__What to do__:
For this exercise, reproduce the entries below exactly, but only from the line containing "12419 | 656 |" through the line containing "12586 | 581 |", both included.

══ Data listing ══

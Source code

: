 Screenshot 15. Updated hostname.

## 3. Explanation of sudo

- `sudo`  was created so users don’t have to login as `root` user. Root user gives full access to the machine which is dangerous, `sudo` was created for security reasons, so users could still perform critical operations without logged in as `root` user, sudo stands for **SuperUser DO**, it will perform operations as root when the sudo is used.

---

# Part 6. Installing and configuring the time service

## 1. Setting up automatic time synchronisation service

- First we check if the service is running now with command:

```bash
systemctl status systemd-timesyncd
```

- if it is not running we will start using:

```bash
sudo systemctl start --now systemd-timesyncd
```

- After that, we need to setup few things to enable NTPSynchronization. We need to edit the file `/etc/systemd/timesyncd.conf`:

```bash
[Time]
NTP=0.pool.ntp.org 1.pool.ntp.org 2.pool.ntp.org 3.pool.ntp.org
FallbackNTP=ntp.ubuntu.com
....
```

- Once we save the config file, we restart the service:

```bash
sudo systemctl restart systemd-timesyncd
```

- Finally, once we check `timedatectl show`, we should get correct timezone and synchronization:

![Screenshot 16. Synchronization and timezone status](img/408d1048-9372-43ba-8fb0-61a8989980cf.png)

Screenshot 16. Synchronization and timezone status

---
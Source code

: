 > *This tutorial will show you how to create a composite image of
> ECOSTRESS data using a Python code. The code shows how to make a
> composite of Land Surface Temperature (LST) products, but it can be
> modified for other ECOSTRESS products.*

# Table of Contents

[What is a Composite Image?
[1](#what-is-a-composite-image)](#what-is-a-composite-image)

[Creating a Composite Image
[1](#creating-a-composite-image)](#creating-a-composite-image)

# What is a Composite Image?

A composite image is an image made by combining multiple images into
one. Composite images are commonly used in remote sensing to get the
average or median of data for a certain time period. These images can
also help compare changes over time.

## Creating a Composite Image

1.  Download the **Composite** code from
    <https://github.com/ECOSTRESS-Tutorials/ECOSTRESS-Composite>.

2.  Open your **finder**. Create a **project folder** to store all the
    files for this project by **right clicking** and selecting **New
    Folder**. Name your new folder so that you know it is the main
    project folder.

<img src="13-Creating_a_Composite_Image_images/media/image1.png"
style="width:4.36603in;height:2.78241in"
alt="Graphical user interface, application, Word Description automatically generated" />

═══
══ Data listing ══

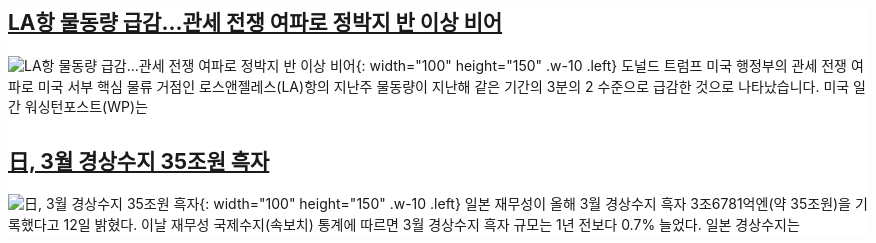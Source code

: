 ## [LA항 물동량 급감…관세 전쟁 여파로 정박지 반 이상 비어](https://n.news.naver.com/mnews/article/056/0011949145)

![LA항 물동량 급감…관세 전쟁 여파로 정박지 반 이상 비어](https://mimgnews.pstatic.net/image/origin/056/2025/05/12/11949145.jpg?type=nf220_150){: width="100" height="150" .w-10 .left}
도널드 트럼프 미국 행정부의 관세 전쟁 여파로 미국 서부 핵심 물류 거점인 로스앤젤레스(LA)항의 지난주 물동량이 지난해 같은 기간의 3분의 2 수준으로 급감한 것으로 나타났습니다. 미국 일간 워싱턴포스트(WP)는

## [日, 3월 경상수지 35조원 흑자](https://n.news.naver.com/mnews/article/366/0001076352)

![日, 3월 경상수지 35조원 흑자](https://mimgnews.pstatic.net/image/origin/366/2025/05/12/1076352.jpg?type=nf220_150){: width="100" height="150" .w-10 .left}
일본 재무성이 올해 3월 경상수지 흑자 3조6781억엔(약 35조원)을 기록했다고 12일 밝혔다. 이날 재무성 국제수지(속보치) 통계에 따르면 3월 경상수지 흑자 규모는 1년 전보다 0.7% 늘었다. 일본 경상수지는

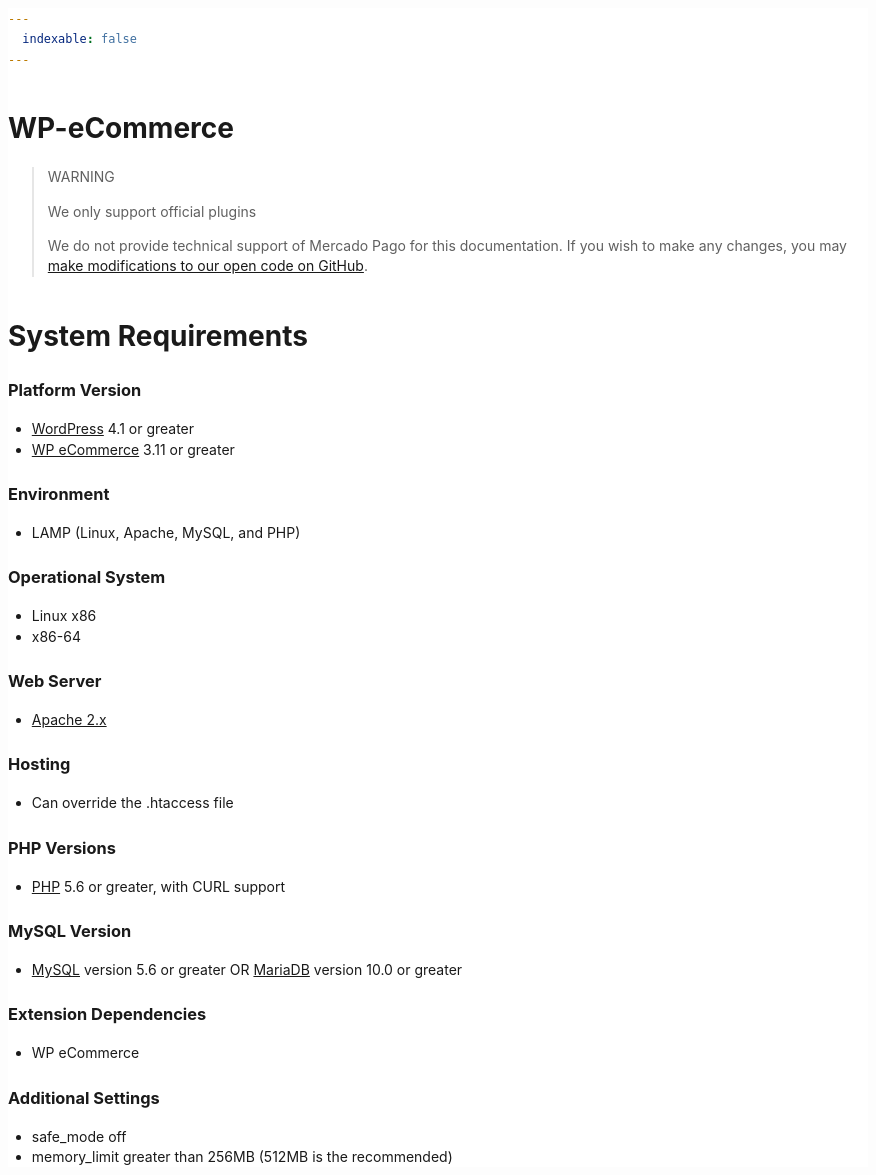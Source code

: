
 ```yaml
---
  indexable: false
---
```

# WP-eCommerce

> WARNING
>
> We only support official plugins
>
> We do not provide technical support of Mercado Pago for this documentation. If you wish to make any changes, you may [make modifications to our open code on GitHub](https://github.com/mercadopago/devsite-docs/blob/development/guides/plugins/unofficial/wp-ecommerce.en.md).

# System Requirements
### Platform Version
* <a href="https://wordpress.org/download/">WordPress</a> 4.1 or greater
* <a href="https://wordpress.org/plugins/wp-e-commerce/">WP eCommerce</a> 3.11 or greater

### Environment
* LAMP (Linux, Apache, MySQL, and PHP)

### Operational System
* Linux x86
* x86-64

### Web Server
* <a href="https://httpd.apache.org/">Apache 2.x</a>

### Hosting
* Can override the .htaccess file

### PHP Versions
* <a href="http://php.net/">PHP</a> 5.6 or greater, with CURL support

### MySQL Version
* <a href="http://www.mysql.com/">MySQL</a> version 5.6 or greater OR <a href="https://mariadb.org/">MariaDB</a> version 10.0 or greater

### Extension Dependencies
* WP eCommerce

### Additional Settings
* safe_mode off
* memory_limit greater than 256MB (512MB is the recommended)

═══
══ Data listing ══

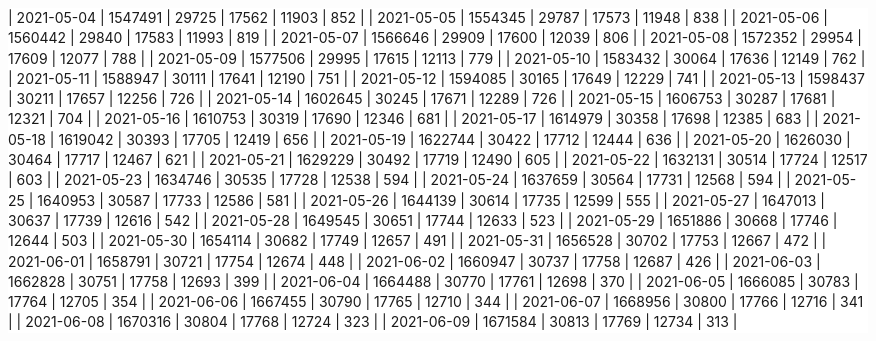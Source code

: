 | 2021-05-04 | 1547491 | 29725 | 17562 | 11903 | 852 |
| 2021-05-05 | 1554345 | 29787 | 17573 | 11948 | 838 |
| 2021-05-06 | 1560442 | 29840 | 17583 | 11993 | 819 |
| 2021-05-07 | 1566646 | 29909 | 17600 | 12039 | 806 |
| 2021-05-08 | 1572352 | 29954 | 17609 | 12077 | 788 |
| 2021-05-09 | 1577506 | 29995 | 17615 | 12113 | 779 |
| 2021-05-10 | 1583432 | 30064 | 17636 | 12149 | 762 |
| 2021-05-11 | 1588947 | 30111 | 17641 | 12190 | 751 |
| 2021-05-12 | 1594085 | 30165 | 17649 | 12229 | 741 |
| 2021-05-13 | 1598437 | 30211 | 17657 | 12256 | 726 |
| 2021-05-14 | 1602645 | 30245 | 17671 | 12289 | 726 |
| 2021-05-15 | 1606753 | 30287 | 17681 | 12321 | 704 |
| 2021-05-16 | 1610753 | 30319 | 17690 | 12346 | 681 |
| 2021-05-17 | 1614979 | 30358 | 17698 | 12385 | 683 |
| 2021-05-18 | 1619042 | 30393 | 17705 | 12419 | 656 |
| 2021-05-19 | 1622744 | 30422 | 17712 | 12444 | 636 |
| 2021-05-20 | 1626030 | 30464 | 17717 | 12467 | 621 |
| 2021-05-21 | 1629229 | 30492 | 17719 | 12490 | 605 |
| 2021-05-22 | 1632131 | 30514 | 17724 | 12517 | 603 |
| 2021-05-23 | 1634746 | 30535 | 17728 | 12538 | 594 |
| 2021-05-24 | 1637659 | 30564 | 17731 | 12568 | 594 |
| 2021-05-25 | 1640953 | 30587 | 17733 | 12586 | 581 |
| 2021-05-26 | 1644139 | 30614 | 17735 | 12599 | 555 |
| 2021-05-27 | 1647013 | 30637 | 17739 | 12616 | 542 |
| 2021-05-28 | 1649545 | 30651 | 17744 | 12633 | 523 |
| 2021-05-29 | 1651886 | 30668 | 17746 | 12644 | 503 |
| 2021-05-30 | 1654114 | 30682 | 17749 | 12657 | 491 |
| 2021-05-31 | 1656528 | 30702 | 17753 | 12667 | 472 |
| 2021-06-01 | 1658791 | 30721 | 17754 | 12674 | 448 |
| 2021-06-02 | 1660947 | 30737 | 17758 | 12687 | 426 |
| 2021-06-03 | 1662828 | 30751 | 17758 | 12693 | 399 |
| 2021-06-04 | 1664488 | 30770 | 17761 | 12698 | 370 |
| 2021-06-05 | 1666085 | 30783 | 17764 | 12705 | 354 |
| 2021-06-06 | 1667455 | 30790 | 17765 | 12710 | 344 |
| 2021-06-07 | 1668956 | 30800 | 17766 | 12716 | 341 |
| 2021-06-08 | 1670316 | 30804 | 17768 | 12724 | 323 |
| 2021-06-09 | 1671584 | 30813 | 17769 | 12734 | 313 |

═══

__Response below__:
| 2021-05-18 | 1619042 | 30393 | 17705 | 12419 | 656 |
| 2021-05-19 | 1622744 | 30422 | 17712 | 12444 | 636 |
| 2021-05-20 | 1626030 | 30464 | 17717 | 12467 | 621 |
| 2021-05-21 | 1629229 | 30492 | 17719 | 12490 | 605 |
| 2021-05-22 | 1632131 | 30514 | 17724 | 12517 | 603 |
| 2021-05-23 | 1634746 | 30535 | 17728 | 12538 | 594 |
| 2021-05-24 | 1637659 | 30564 | 17731 | 12568 | 594 |
| 2021-05-25 | 1640953 | 30587 | 17733 | 12586 | 581 |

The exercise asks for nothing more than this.